Keluarga merupakan sekolah pertama dan utama bagi anak-anak. Di sanalah nilai keimanan diperkenalkan, etika dibiasakan, dan kepribadian dibentuk. Anak yang tumbuh dalam lingkungan keluarga yang hangat, komunikatif, dan berlandaskan nilai agama akan memiliki daya tahan moral yang kuat dalam menghadapi godaan dan tekanan zaman. Oleh karena itu, penguatan ketahanan keluarga sesungguhnya adalah strategi fundamental dalam membangun ketahanan nasional yang berkelanjutan.
Perkembangan globalisasi dan teknologi informasi membawa kemajuan, tetapi sekaligus menghadirkan tantangan serius, terutama bagi generasi muda. Pergaulan bebas, penyalahgunaan narkotika, kekerasan, serta krisis jati diri menjadi ancaman nyata yang tidak dapat dihadapi hanya dengan pendekatan penegakan hukum. Diperlukan langkah-langkah preventif yang menyentuh akar persoalan, yaitu lemahnya fungsi keluarga dan rapuhnya pendidikan karakter sejak dini.

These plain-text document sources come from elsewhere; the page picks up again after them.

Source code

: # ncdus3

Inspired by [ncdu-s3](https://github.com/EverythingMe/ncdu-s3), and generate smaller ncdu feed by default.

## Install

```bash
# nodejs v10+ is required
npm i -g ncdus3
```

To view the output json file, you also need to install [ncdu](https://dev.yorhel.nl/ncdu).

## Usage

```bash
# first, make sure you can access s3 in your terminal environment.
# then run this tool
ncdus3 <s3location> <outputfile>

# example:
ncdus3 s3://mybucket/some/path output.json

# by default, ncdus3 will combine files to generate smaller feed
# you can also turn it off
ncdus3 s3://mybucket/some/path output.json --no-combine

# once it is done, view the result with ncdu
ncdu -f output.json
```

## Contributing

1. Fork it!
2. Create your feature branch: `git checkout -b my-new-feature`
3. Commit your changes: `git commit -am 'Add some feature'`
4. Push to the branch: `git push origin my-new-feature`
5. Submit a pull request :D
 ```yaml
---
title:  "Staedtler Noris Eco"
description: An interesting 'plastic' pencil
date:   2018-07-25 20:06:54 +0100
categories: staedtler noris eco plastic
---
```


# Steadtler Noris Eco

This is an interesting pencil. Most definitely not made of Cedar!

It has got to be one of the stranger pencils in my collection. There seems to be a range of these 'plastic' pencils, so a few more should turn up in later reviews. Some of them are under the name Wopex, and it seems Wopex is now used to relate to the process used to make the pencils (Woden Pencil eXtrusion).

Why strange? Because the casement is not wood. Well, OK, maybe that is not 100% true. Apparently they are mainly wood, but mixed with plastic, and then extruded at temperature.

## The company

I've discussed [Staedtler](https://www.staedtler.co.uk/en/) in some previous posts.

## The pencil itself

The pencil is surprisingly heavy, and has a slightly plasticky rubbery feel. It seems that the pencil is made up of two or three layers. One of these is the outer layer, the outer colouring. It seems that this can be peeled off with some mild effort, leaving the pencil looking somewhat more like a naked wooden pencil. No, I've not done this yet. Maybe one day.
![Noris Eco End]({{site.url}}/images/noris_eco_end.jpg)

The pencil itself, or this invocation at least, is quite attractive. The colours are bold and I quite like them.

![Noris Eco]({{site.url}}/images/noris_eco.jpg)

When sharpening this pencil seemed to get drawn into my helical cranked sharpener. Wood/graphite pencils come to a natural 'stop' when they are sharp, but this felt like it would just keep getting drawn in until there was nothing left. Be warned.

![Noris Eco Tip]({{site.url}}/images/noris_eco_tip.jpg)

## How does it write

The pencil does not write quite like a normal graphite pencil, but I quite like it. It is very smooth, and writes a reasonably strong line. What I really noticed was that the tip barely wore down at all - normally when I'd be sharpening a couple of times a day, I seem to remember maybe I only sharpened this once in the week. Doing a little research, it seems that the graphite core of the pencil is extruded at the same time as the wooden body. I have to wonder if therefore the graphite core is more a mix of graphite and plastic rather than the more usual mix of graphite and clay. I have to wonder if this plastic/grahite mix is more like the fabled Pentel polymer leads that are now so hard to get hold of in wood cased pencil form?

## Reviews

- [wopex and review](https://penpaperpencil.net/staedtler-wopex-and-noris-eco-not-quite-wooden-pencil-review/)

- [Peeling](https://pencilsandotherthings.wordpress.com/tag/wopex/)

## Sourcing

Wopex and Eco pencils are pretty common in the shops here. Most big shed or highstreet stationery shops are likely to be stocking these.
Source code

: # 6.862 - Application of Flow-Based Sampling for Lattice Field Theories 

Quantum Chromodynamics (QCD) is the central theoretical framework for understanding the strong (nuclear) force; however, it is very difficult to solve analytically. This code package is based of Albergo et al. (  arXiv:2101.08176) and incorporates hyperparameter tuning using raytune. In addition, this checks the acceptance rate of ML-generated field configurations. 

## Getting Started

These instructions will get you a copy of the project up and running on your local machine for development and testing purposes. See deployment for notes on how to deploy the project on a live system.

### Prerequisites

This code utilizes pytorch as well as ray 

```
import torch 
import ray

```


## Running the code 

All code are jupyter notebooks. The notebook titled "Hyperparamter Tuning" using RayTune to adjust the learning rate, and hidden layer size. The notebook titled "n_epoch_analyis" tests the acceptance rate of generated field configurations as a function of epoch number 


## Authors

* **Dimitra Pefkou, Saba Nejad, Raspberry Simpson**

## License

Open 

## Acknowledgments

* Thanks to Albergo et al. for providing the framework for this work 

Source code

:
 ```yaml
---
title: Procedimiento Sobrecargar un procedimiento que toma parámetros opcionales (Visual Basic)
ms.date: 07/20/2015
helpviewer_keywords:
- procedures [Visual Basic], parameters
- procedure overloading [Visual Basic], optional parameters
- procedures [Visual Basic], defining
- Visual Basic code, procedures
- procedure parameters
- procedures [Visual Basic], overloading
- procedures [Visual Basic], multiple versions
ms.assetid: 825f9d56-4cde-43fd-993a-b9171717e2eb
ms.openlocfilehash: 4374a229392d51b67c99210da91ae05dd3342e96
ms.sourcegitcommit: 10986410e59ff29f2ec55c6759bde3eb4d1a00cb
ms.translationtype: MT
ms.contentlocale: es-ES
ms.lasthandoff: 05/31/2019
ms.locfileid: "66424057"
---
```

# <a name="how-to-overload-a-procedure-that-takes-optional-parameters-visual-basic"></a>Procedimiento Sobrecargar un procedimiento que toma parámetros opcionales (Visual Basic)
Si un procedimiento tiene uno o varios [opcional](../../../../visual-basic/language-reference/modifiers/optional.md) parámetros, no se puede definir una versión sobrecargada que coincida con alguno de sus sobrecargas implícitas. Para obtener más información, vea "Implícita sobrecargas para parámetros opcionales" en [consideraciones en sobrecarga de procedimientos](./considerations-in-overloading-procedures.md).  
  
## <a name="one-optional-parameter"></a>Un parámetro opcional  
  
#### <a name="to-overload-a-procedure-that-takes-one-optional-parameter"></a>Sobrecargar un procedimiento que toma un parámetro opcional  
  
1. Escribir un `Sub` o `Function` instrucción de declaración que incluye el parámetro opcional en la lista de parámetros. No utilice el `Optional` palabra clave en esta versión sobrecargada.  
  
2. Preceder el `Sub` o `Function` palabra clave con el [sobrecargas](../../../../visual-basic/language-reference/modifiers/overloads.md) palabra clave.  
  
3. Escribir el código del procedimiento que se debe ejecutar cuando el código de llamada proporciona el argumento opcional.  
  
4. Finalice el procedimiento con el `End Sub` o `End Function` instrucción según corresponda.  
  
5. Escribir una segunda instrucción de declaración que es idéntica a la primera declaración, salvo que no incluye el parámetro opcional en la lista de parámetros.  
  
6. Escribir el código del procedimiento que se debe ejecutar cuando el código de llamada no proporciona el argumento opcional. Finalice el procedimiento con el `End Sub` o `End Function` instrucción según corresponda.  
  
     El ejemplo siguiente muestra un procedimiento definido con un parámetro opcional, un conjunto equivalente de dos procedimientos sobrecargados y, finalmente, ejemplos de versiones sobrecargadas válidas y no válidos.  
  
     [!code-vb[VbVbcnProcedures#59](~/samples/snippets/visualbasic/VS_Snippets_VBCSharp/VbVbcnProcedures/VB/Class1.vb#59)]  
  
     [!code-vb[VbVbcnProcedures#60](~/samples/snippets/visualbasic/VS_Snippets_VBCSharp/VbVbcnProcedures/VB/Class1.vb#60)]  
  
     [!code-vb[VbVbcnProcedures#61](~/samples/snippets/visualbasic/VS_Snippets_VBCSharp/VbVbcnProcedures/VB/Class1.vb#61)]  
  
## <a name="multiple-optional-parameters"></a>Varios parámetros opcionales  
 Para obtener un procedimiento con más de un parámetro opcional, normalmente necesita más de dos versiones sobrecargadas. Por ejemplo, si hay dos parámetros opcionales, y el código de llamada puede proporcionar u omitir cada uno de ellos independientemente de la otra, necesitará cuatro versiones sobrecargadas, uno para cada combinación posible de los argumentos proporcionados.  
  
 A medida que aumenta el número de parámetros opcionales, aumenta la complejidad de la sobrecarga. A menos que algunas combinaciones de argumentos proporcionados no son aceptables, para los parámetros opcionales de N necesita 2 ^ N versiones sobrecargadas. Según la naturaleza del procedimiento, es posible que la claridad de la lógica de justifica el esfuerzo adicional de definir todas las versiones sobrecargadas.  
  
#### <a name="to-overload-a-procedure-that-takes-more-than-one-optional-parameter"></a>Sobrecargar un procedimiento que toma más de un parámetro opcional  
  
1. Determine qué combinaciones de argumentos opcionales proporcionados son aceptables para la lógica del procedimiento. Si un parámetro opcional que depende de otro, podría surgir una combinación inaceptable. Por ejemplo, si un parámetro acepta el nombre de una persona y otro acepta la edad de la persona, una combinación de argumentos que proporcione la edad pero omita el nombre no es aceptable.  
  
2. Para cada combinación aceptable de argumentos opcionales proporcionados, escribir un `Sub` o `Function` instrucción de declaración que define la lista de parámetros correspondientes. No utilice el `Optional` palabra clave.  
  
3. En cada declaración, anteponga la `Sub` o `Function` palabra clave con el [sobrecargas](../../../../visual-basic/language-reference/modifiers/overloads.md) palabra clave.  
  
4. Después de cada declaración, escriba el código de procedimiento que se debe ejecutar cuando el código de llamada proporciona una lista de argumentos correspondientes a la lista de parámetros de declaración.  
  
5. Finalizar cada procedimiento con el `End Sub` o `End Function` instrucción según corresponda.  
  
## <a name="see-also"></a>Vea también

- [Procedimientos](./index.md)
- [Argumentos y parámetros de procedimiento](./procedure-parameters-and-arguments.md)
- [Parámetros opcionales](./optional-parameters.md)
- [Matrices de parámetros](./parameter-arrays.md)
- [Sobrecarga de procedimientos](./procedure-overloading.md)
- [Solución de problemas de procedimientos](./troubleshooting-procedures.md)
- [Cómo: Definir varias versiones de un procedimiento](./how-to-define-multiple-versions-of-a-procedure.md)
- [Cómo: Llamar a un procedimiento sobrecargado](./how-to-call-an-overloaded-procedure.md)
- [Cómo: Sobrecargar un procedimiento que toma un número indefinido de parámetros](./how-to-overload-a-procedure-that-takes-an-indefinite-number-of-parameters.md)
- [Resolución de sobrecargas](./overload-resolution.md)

Dalam konteks ini, kehadiran Badan Penasihatan, Pembinaan, dan Pelestarian Perkawinan memiliki arti yang sangat strategis. BP4 tidak lagi cukup diposisikan sebagai lembaga yang bergerak di hilir persoalan rumah tangga, tetapi harus tampil di hulu sebagai mitra edukatif masyarakat. Program edukasi keluarga yang masuk ke lingkungan sekolah merupakan terobosan penting untuk membentengi anak-anak dari pengaruh negatif sejak usia dini. Melalui pendekatan yang persuasif, humanis, dan berbasis nilai keagamaan, anak-anak diajak memahami pentingnya menjaga diri, menghargai masa depan, serta membangun karakter yang tangguh.
Pembinaan tersebut perlu dilanjutkan hingga jenjang pendidikan tinggi. Mahasiswa adalah kelompok strategis yang sedang berada pada fase pencarian jati diri dan persiapan menuju peran sosial yang lebih besar. Mereka bukan hanya calon intelektual dan pemimpin bangsa, tetapi juga calon orang tua yang akan menentukan arah pendidikan generasi berikutnya. Oleh karena itu, pembekalan nilai-nilai keluarga sakinah, tanggung jawab sosial, serta kesiapan mental dan spiritual menuju kehidupan berumah tangga menjadi investasi jangka panjang bagi ketahanan bangsa.
Pendekatan pembinaan keluarga yang bersifat proaktif dan berkesinambungan ini menegaskan bahwa ketahanan nasional tidak dapat dibangun secara instan. Mempersiapkan generasi muda menuju keluarga yang kuat berarti menyiapkan masyarakat yang harmonis, produktif, dan bermartabat. Ketika keluarga-keluarga memiliki daya tahan yang baik, masyarakat akan lebih resilien menghadapi krisis sosial, moral, dan budaya, serta negara memiliki fondasi yang kokoh untuk menjaga persatuan dan stabilitas.
Ketahanan keluarga dan ketahanan bangsa adalah dua sisi dari satu mata uang yang tidak terpisahkan. Membangun bangsa harus dimulai dari rumah, dari keluarga yang menanamkan iman, kasih sayang, dan tanggung jawab sosial. Dengan sinergi antarlembaga, dukungan dunia pendidikan, serta kesadaran kolektif masyarakat, penguatan ketahanan keluarga dapat menjadi benteng utama dalam menjaga masa depan generasi dan keutuhan Negara Kesatuan Republik Indonesia.